It's been a while since my last post, and there's good reason for it: I've begun research for an article that will overview Windows Server Codename Longhorn's IIS 7 and its role in setting up a web farm. So stay tuned for that in the upcoming weeks.
But well I'm here (and waiting for my Longhorn VM to decide if it feels like working today), I thought I'd share a small (but annoying) Longhornism I've come across. Now I'm sure that the good people at Microsoft haven't been instructed to fully investigate the use case of installing Longhorn on a laptop, so it's not THAT big of a deal, but I ran into an issue trying to get wireless to work.

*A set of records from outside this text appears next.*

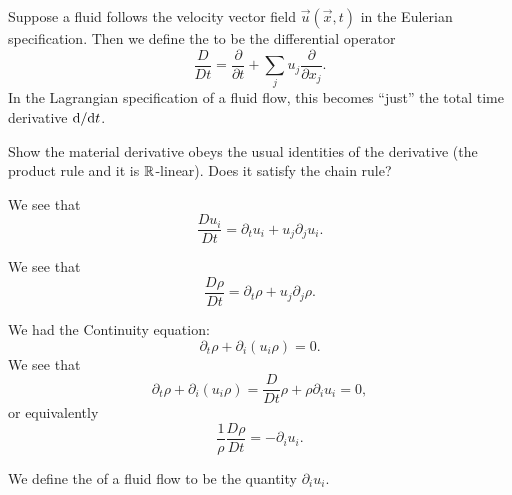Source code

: \begin{definition}
Suppose a fluid follows the velocity vector field $\vec{u}(\vec{x},t)$
in the Eulerian specification. Then we define the 
to be the differential operator
\begin{equation}
\frac{D}{D t}=\frac{\partial}{\partial t}+\sum_{j}u_{j}\frac{\partial}{\partial x_{j}}.
\end{equation}
In the Lagrangian specification of a fluid flow, this becomes ``just''
the total time derivative $\D/\D t$.
\end{definition}

\begin{xca}
Show the material derivative obeys the usual identities of the
derivative (the product rule and it is $\RR$-linear). Does it satisfy
the chain rule?
\end{xca}

\begin{example}
We see that
\begin{equation*}
\frac{D u_{i}}{D t}=\partial_{t}u_{i}+u_{j}\partial_{j}u_{i}.
\end{equation*}
\end{example}

\begin{example}
We see that
\begin{equation*}
\frac{D\rho}{D t}=\partial_{t}\rho + u_{j}\partial_{j}\rho.
\end{equation*}
\end{example}

\begin{node}
We had the Continuity equation:
\begin{equation}
\partial_{t}\rho+\partial_{i}(u_{i}\rho)=0.
\end{equation}
We see that 
\begin{equation}
\partial_{t}\rho+\partial_{i}(u_{i}\rho)=\frac{D}{D t}\rho+\rho\partial_{i}u_{i}=0,
\end{equation}
or equivalently
\begin{equation}
\frac{1}{\rho}\frac{D\rho}{D t}=-\partial_{i}u_{i}.
\end{equation}
\end{node}

\begin{definition}
We define the  of a fluid flow to be the quantity
$\partial_{i}u_{i}$. 
\end{definition}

First of all, the reason I ever even considered using lappy to run a beta server OS is to have the ability to quickly test different hardware setups. Since web farming prefers having two network adaptors, I was hoping to use the built-in Ethernet card for the main connection, and an easily pull-out-able PCMCIA wireless card to test multi-nic configurations.
But nooooo-ooooo. When I used the new network setup wizard and selected a wireless connection, the error message I received simply indicated that no wireless networks were found. And being as though I was a mere four and-a-half feet away from my router, and I knew my card was functional (AND the drivers installed just fine; that didn't even happen on this machine back in its Windows Server 2003 R2 days!), something was amiss. And after futzing around with rebooting and power-cycling for a half hour, I was becoming quite a disgruntled web farmer.
But the solution is quick and easy. All you have to do is install the Wireless LAN feature! Just go into the Server Manager, and under Features, click "Add Feature." Select "Wireless LAN Service" in the tree, and let the wizard do its thing. When it's done, wireless functionality will work just as advertised.